The laws which are extended to the territory by this section were either for the punishment of crimes or for civil purposes. Jurisdiction is given in all criminal cases by the seventh section, but in civil cases that section gives jurisdiction only in those which arise under and are cognizable by the laws of the territory. Consequently all civil cases arising under the laws which are extended to the territory by the eleventh section are cognizable in the territorial courts by virtue of the eighth section, and in those cases the superior courts may exercise the same jurisdiction as is exercised by the Court for the Kentucky District.
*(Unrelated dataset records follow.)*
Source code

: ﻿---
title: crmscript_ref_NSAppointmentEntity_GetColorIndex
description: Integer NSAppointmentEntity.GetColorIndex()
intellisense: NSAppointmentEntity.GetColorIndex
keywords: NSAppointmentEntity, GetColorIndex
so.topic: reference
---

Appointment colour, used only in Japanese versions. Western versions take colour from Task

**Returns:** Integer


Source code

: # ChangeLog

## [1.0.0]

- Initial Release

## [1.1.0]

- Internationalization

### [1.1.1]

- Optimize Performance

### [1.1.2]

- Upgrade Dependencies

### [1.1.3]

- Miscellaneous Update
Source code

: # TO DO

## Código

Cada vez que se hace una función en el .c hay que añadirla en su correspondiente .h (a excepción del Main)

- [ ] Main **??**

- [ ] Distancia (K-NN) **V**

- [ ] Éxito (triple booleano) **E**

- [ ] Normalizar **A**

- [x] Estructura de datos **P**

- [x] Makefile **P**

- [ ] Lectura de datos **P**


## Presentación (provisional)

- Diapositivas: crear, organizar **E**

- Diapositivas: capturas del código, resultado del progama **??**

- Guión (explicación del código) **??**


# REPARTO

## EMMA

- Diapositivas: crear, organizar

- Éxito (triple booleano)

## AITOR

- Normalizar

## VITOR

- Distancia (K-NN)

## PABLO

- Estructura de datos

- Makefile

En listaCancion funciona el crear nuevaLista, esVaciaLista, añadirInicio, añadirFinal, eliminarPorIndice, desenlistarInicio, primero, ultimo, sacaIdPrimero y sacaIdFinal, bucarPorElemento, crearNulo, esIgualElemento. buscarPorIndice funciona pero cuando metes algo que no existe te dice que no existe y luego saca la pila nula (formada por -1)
The Constitution and laws of the United States give jurisdiction to the district courts over all cases in admiralty, but jurisdiction over the case does not constitute the case itself.

The Constitution declares that

"The judicial power shall extend to all cases in law and equity arising under it, the laws of the United States and treaties made or which shall be made under their authority, to ail cases affecting ambassadors, other public ministers and consuls, to all cases of admiralty and maritime jurisdiction."

The Constitution certainly contemplates these as three distinct classes of cases, and if they are distinct, the grant of jurisdiction over one of them does not confer jurisdiction over either of the other two. The discrimination made between them is conclusive against their identity.

A case in admiralty does not in fact arise under the Constitution or laws of the United States. These cases are as old as navigation itself, and the law admiralty and maritime, as it existed for ages, is applied by our courts to the cases as they arise. It is not, then, to the eighth section of the territorial act that we are to look for the grant of admiralty and maritime jurisdiction in the territorial courts of Florida. Consequently, it that jurisdiction is exclusive, it is not made so by the reference in the act of Congress to the

District Court of Kentucky.

The judges of the superior courts of Florida hold their offices for four years. These courts, then, are not constitutional courts in which the judicial powers conferred by the Constitution on the general government can be deposited. They are incapable of receiving it. They are legislative courts, created in virtue of the general right, of sovereignty which exists in the government or in virtue of that clause which enables Congress to make laws regulating the territories belonging to the United States. The jurisdiction with which they are invested, is not a part of that judicial power which is defined in the Third Article of the Constitution, but is conferred by Congress in the exercise of its powers over the territories of the United States.

Although admiralty jurisdiction can be exercised in the states in those courts only which are established in pursuance of the Third Article of the Constitution, the same limitation does not extend to the territories. In legislating for them, Congress exercises the combined powers of the general and state governments.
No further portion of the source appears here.